## Dataset extract

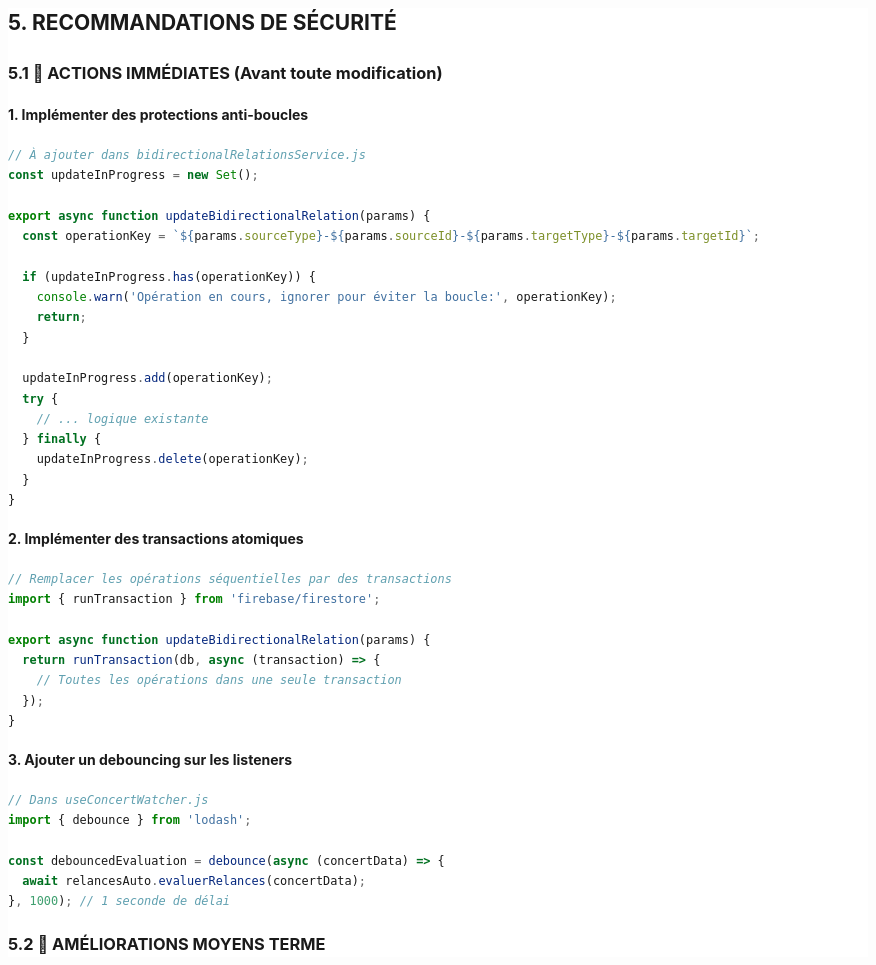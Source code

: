 
## 5. RECOMMANDATIONS DE SÉCURITÉ

### 5.1 🚨 ACTIONS IMMÉDIATES (Avant toute modification)

#### 1. Implémenter des protections anti-boucles
```javascript
// À ajouter dans bidirectionalRelationsService.js
const updateInProgress = new Set();

export async function updateBidirectionalRelation(params) {
  const operationKey = `${params.sourceType}-${params.sourceId}-${params.targetType}-${params.targetId}`;
  
  if (updateInProgress.has(operationKey)) {
    console.warn('Opération en cours, ignorer pour éviter la boucle:', operationKey);
    return;
  }
  
  updateInProgress.add(operationKey);
  try {
    // ... logique existante
  } finally {
    updateInProgress.delete(operationKey);
  }
}
```

#### 2. Implémenter des transactions atomiques
```javascript
// Remplacer les opérations séquentielles par des transactions
import { runTransaction } from 'firebase/firestore';

export async function updateBidirectionalRelation(params) {
  return runTransaction(db, async (transaction) => {
    // Toutes les opérations dans une seule transaction
  });
}
```

#### 3. Ajouter un debouncing sur les listeners
```javascript
// Dans useConcertWatcher.js
import { debounce } from 'lodash';

const debouncedEvaluation = debounce(async (concertData) => {
  await relancesAuto.evaluerRelances(concertData);
}, 1000); // 1 seconde de délai
```

### 5.2 🔧 AMÉLIORATIONS MOYENS TERME
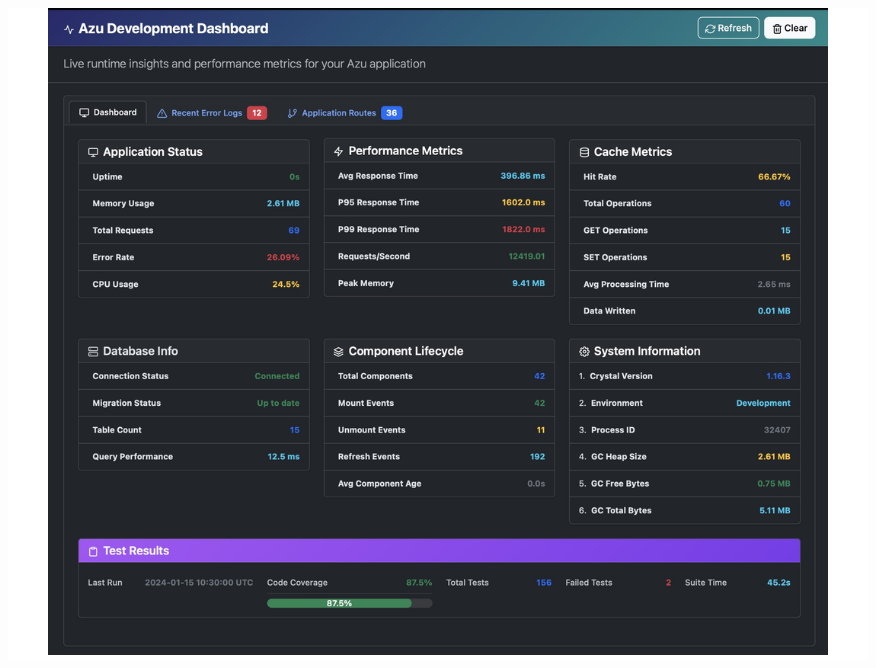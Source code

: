 <div><figure><img src="../.gitbook/assets/dev-dashboard.jpg" alt=""><figcaption></figcaption></figure>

## What the exercise asks
Select and copy every line from the records that includes the word "opérations".

## Result for this exercise
// Remplacer les opérations séquentielles par des transactions
    // Toutes les opérations dans une seule transaction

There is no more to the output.